### What you are asked to do:
Look for "before" in each line of the records, and copy the lines that have it.

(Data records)
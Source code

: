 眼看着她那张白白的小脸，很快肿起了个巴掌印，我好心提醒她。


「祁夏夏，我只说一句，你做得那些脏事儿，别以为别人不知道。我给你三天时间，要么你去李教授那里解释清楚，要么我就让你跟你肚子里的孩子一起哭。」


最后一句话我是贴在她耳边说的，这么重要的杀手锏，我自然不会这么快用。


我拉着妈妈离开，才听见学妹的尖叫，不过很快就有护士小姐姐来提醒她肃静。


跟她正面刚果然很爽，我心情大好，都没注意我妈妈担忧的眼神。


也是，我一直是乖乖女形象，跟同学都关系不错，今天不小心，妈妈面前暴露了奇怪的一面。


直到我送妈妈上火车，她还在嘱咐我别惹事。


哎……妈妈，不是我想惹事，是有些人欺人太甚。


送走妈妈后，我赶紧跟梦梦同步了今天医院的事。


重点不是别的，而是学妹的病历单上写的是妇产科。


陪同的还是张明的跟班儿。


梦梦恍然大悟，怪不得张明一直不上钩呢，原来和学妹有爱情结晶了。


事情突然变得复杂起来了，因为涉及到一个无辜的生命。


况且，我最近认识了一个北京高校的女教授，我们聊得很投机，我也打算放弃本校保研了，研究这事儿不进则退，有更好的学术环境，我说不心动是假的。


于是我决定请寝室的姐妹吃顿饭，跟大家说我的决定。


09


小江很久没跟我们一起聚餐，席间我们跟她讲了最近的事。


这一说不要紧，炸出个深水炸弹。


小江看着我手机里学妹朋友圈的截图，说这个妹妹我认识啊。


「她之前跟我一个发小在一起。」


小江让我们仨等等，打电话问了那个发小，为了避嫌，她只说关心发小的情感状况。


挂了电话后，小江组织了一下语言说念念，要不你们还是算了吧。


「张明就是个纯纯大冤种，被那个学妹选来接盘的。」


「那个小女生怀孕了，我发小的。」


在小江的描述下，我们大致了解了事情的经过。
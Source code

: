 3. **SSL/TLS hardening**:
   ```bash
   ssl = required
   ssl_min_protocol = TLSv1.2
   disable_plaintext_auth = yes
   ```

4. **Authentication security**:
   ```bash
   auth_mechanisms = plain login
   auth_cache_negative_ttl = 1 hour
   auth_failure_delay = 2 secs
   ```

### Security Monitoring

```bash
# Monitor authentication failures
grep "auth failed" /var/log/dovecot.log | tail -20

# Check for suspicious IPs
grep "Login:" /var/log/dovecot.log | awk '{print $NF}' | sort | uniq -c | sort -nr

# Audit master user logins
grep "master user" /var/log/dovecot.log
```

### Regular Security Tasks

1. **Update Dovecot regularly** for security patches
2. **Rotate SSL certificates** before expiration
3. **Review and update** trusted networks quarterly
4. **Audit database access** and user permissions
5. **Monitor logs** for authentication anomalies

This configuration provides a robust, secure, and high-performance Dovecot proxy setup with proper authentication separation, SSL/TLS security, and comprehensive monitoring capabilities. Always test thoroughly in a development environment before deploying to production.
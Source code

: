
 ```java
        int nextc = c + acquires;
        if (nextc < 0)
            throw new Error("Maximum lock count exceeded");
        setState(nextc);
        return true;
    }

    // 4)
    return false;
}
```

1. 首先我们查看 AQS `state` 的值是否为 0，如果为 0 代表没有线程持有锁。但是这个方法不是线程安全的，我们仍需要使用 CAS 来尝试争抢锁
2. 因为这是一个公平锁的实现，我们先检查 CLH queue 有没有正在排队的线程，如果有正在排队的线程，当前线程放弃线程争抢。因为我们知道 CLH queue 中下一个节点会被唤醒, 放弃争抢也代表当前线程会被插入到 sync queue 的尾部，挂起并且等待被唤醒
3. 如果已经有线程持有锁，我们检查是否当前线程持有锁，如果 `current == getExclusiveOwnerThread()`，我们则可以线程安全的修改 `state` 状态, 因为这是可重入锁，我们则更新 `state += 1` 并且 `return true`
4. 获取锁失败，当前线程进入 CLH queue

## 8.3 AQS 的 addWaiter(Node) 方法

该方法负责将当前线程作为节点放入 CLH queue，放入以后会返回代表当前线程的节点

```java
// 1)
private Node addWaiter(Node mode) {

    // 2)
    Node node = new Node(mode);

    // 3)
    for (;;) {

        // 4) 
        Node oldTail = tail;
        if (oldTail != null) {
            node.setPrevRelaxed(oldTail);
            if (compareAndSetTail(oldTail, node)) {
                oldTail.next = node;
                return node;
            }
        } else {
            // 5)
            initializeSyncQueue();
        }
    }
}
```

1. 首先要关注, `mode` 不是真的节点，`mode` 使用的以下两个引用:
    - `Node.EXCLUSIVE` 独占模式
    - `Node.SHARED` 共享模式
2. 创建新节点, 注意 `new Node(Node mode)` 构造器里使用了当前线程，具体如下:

### Answer to this exercise:
2. **Rotate SSL certificates** before expiration
This configuration provides a robust, secure, and high-performance Dovecot proxy setup with proper authentication separation, SSL/TLS security, and comprehensive monitoring capabilities. Always test thoroughly in a development environment before deploying to production.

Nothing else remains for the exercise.